One of the greatest research challenges of the 21st century is to effectively understand and leverage the growing wealth of scientific data. To analyze and understand this data, complex computational processes need to be assembled, often requiring the combination of loosely-coupled resources, specialized libraries, distributed computing infrastructure, and Web services.
Workflow (and workflow-based) systems have recently emerged as an alternative to ad-hoc approaches to constructing computational tasks widely used in the scientific community. These systems can capture complex analysis processes at various levels of detail and systematically capture the provenance information necessary for reproducibility, result publication, and sharing. Although the benefits of using workflow systems are well known, the fact that workflows are hard to create and maintain has been a major barrier to wider adoption of the technology in the scientific domain. Constructing complex analysis processes requires expertise in both in the domain of the data being explored and in a number of different analysis and visualization tools. Furthermore, the path from ``data to insight'' requires a laborious, trial-and-error process, where users successively assemble, modify, and execute multiple workflows. Often, it also entails tightly-coupled collaborative efforts.

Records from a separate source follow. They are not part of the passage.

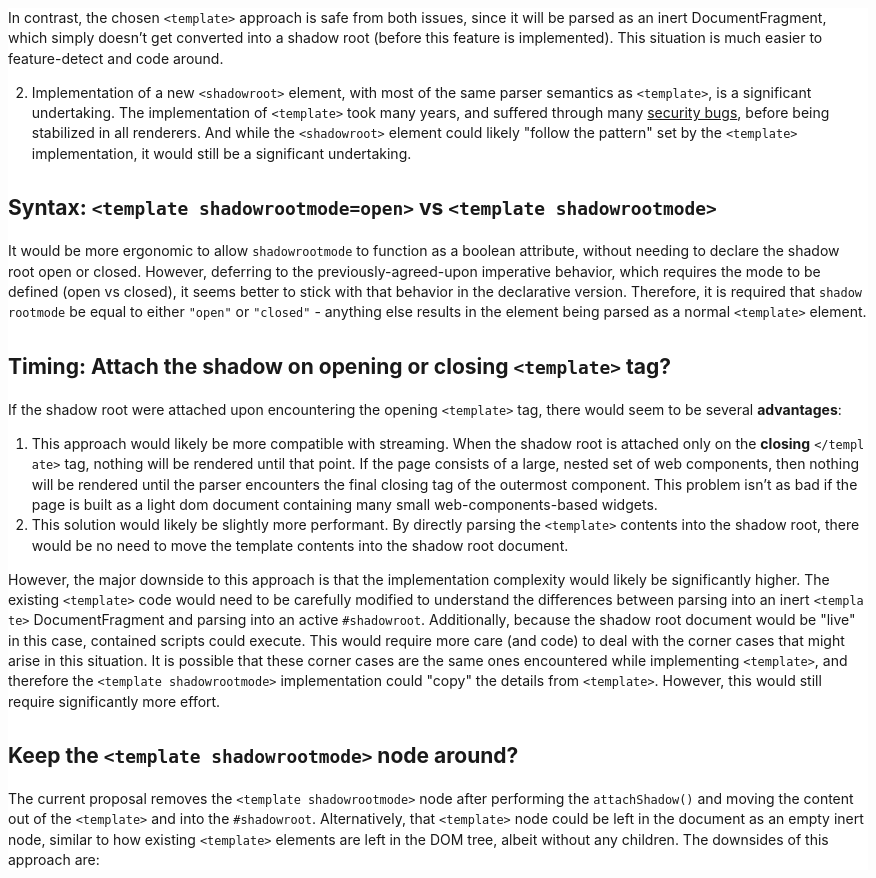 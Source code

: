  In contrast, the chosen `<template>` approach is safe from both issues, since it will be parsed as an inert DocumentFragment, which simply doesn’t get converted into a shadow root (before this feature is implemented). This situation is much easier to feature-detect and code around.

2. Implementation of a new `<shadowroot>` element, with most of the same parser semantics as `<template>`, is a significant undertaking. The implementation of `<template>` took many years, and suffered through many [security bugs](https://github.com/whatwg/dom/issues/510#issuecomment-372224104), before being stabilized in all renderers. And while the `<shadowroot>` element could likely "follow the pattern" set by the `<template>` implementation, it would still be a significant undertaking.


## <a name="missingmode"></a> Syntax: `<template shadowrootmode=open>` vs `<template shadowrootmode>`

It would be more ergonomic to allow `shadowrootmode` to function as a boolean attribute, without needing to declare the shadow root open or closed. However, deferring to the previously-agreed-upon imperative behavior, which requires the mode to be defined (open vs closed), it seems better to stick with that behavior in the declarative version. Therefore, it is required that `shadowrootmode` be equal to either `"open"` or `"closed"` - anything else results in the element being parsed as a normal `<template>` element.


## Timing: Attach the shadow on opening or closing `<template>` tag?

If the shadow root were attached upon encountering the opening `<template>` tag, there would seem to be several **advantages**:



1. This approach would likely be more compatible with streaming. When the shadow root is attached only on the **closing** `</template>` tag, nothing will be rendered until that point. If the page consists of a large, nested set of web components, then nothing will be rendered until the parser encounters the final closing tag of the outermost component. This problem isn’t as bad if the page is built as a light dom document containing many small web-components-based widgets.
2. This solution would likely be slightly more performant. By directly parsing the `<template>` contents into the shadow root, there would be no need to move the template contents into the shadow root document.

However, the major downside to this approach is that the implementation complexity would likely be significantly higher. The existing `<template>` code would need to be carefully modified to understand the differences between parsing into an inert `<template>` DocumentFragment and parsing into an active `#shadowroot`. Additionally, because the shadow root document would be "live" in this case, contained scripts could execute. This would require more care (and code) to deal with the corner cases that might arise in this situation. It is possible that these corner cases are the same ones encountered while implementing `<template>`, and therefore the `<template shadowrootmode>` implementation could "copy" the details from `<template>`. However, this would still require significantly more effort.


## <a name="keepthenode"></a> Keep the `<template shadowrootmode>` node around?

The current proposal removes the `<template shadowrootmode>` node after performing the `attachShadow()` and moving the content out of the `<template>` and into the `#shadowroot`. Alternatively, that `<template>` node could be left in the document as an empty inert node, similar to how existing `<template>` elements are left in the DOM tree, albeit without any children. The downsides of this approach are:
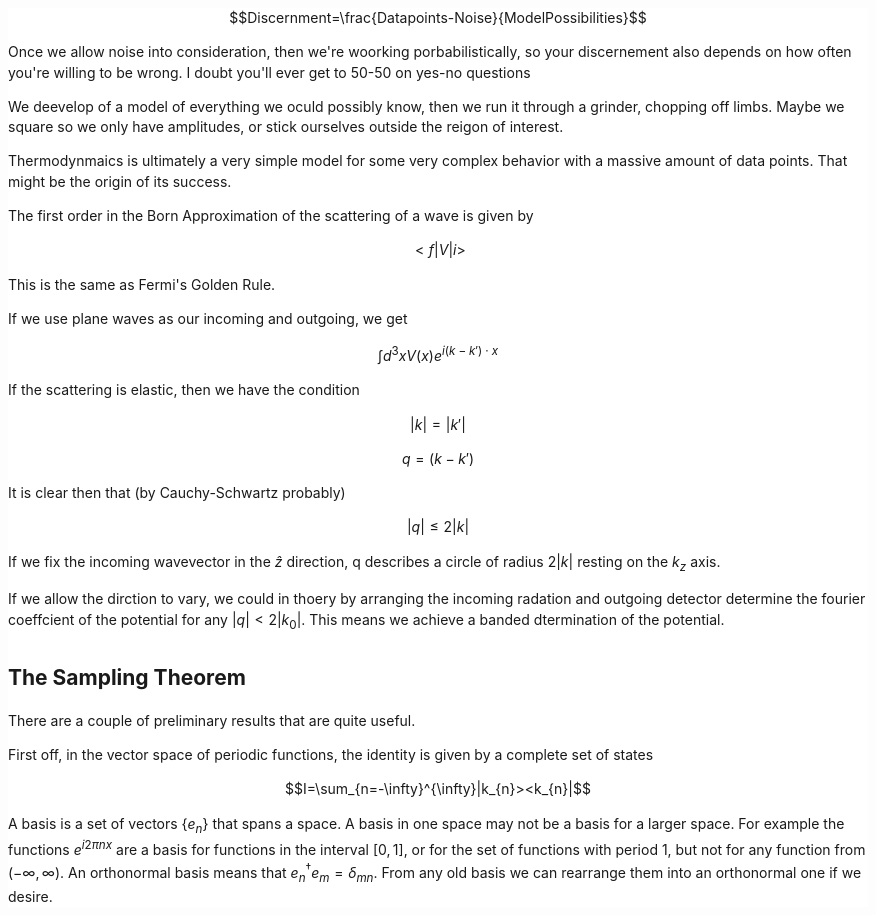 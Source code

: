 $$Discernment=\frac{Datapoints-Noise}{ModelPossibilities}$$

Once we allow noise into consideration, then we're woorking
porbabilistically, so your discernement also depends on how often you're
willing to be wrong. I doubt you'll ever get to 50-50 on yes-no
questions

We deevelop of a model of everything we oculd possibly know, then we run
it through a grinder, chopping off limbs. Maybe we square so we only
have amplitudes, or stick ourselves outside the reigon of interest.

Thermodynmaics is ultimately a very simple model for some very complex
behavior with a massive amount of data points. That might be the origin
of its success.

The first order in the Born Approximation of the scattering of a wave is
given by

$$<f|V|i>$$

This is the same as Fermi's Golden Rule.

If we use plane waves as our incoming and outgoing, we get

$$\int d^{3}xV(x)e^{i(k-k')\cdot x}$$

If the scattering is elastic, then we have the condition

$$|k|=|k'|$$

$$q=(k-k')$$

It is clear then that (by Cauchy-Schwartz probably)

$$|q|\le2|k|$$

If we fix the incoming wavevector in the $\hat{z}$ direction, q
describes a circle of radius $2|k|$ resting on the $k_{z}$ axis.

If we allow the dirction to vary, we could in thoery by arranging the
incoming radation and outgoing detector determine the fourier coeffcient
of the potential for any $|q|<2|k_{0}|$. This means we achieve a banded
dtermination of the potential.

The Sampling Theorem
--------------------

There are a couple of preliminary results that are quite useful.

First off, in the vector space of periodic functions, the identity is
given by a complete set of states

$$I=\sum_{n=-\infty}^{\infty}|k_{n}><k_{n}|$$

A basis is a set of vectors $\{e_{n}\}$ that spans a space. A basis in
one space may not be a basis for a larger space. For example the
functions $e^{i2\pi nx}$ are a basis for functions in the interval
$[0,1]$, or for the set of functions with period 1, but not for any
function from $(-\infty,\infty)$. An orthonormal basis means that
$e_{n}^{\dagger}e_{m}=\delta_{mn}$. From any old basis we can rearrange
them into an orthonormal one if we desire.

We advocate a data-centric view of workflow-based computational processes, where the workflows and information about their evolution are stored, along with their impact on the data they manipulate. This information captures detailed provenance of the steps followed in exploratory processes. We propose a new framework that lets users explore and re-use this detailed provenance information through intuitive interfaces. Our framework consists of two key components: a query-by-example interface for querying workflows whereby users query workflows through the same familiar interface they use to create them; and a mechanism for semi-automatically creating and refining workflows by analogy, without requiring users to directly manipulate or edit the workflow specifications.
In this talk, we will describe the framework and we will also demonstrate its use in VisTrails (www.vistrails.org), a publicly-available, open-source system.
Dr Juliana Freire
Juliana Freire joined the faculty of the School of Computing at the University of Utah in July 2005. Before, she was member of technical staff at the Database Systems Research Department at Bell Laboratories (Lucent Technologies) and an Assistant Professor at OGI/OHSU. Juliana's research has focused on extending traditional database technology and developing techniques to address new data management problems introduced by the Web and scientific applications. She is an active member of the database community, having co-authored over 60 technical papers and holding 4 U.S. patents. She has participated as a program committee member in over 40 events. She is a vice-chair of WWW2008; served as vice-chair for ICDE2007 and WWW2005; and co-chaired WebDB2003. Her research has been funded by grants from the National Science Foundation, Department of Energy and the University of Utah.